How background affects image classification in popular pretrained models

Photo by Karina B. on Unsplash

How background affects image classification in popular pretrained models

The paper of interest this time is Noise or Signal: The Role of Image Backgrounds in Object Recognition, all credits to the authors for their amazing work. The authors investigate effect of background on the efficiency of object detection models and in turn find interesting relationship between background and foreground of an image. Interestingly enough they find models to be surpringly dependant on background while classifying objects and can show considerably good predictions by relying on background alone! More alarming yet, models tend to missclassify correctly labeled foreground images if not coupled with the known background. The third observation being that more accurate models tend to depend less on background. The authors curated a dataset called Imagenet-9 where they separate background from foreground and then evaluate the performance of state-of-the-art models. The dataset is further divided into seven parts differeing in how they process the background and foreground.

Pasted image 20220923232125.png Image source: arxiv.org/abs/2006.09994

Salient findings from the experiment:

  1. Models can make apt classification based on background alone
  2. Models take into account background signal to make decision
  3. Models perform poorly when presented with the same data but with adversarial background

Some measures to take to mitigate such problems

  1. Train models with images where background is decoupled from labels
  2. perform specific image augmentation techniques to reduce such correlation
  3. use training algorithms like distributionally robust optimization [Sag+20] and model-based robust learning [RHP20]

My takeaways

Machine learning models don't necessarily work they way we want to even if they seem to produce desired outputs.
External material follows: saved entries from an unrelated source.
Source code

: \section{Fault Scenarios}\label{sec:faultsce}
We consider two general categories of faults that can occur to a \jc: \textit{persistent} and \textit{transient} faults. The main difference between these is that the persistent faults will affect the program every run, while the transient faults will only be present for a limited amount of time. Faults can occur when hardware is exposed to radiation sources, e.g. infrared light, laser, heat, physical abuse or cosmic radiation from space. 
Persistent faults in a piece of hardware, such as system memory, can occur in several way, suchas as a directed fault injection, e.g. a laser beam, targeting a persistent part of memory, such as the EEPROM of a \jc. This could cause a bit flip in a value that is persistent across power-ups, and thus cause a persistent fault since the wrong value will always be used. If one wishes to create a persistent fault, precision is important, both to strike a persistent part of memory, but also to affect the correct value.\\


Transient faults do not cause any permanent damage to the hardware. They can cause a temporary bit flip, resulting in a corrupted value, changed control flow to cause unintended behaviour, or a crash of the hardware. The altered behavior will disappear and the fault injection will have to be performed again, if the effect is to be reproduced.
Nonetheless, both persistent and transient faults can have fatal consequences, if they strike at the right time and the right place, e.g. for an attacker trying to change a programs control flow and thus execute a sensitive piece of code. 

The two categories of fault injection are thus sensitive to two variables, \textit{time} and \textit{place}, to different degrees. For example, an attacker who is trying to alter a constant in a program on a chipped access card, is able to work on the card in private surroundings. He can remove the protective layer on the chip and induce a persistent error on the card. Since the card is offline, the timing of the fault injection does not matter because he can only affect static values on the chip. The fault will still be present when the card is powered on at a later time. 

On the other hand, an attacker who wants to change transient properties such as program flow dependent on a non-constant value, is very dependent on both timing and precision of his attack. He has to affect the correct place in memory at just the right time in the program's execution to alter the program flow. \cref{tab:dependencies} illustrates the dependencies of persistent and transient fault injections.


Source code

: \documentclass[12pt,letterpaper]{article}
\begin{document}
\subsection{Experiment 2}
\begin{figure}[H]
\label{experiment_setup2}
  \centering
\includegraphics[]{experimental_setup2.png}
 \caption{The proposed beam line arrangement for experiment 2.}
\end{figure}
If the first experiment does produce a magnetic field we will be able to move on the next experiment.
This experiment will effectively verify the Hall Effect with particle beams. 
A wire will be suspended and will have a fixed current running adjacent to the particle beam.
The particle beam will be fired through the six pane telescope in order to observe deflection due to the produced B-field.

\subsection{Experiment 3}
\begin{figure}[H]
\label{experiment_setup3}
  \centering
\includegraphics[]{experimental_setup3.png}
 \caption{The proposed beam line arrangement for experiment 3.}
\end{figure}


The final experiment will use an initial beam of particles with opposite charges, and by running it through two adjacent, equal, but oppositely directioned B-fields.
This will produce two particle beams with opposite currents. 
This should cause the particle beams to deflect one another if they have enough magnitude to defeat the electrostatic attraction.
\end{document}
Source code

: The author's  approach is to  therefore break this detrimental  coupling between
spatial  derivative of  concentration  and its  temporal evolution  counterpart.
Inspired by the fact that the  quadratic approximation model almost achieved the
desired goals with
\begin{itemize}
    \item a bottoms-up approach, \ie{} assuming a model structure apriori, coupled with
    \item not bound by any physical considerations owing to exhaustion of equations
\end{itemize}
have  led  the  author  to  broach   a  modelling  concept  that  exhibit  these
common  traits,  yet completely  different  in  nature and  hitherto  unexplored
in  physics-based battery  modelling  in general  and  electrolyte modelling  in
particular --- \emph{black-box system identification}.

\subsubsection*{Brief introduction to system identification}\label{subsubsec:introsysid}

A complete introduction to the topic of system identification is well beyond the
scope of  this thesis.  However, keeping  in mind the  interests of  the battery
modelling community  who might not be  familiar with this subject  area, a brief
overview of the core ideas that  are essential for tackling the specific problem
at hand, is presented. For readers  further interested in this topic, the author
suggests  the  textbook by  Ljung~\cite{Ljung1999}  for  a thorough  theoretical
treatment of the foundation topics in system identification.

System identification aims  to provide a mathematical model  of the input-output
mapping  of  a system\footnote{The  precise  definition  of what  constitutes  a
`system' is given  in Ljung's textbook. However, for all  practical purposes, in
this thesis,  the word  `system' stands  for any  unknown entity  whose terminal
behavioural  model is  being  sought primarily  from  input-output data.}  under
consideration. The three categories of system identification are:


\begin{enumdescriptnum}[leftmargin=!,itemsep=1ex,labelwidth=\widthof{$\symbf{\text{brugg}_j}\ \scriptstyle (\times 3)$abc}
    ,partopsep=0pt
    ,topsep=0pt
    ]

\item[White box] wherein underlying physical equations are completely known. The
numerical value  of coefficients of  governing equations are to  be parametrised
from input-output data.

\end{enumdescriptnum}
The fact that images utilize background and foreground may or may not be a good thing as humans also use contextual information to recognise objects. However humans are also good at recognising those objects when they are detached from the familiar context as well. Furthermore strongly coupling background to the object may be undesirabIe in many practical scenarios for ex we would want a cat classifier to classifier to classify it a cat regardless of whether it's at home or out in deep wilderness. I think besides uncovering how popular models work while classifying images this study also encourages us to think more about how ML models learn contextual information and use that to understand the world. An interesting side study would be to understand how ML models to correlate context and the object of interest to build more robust models.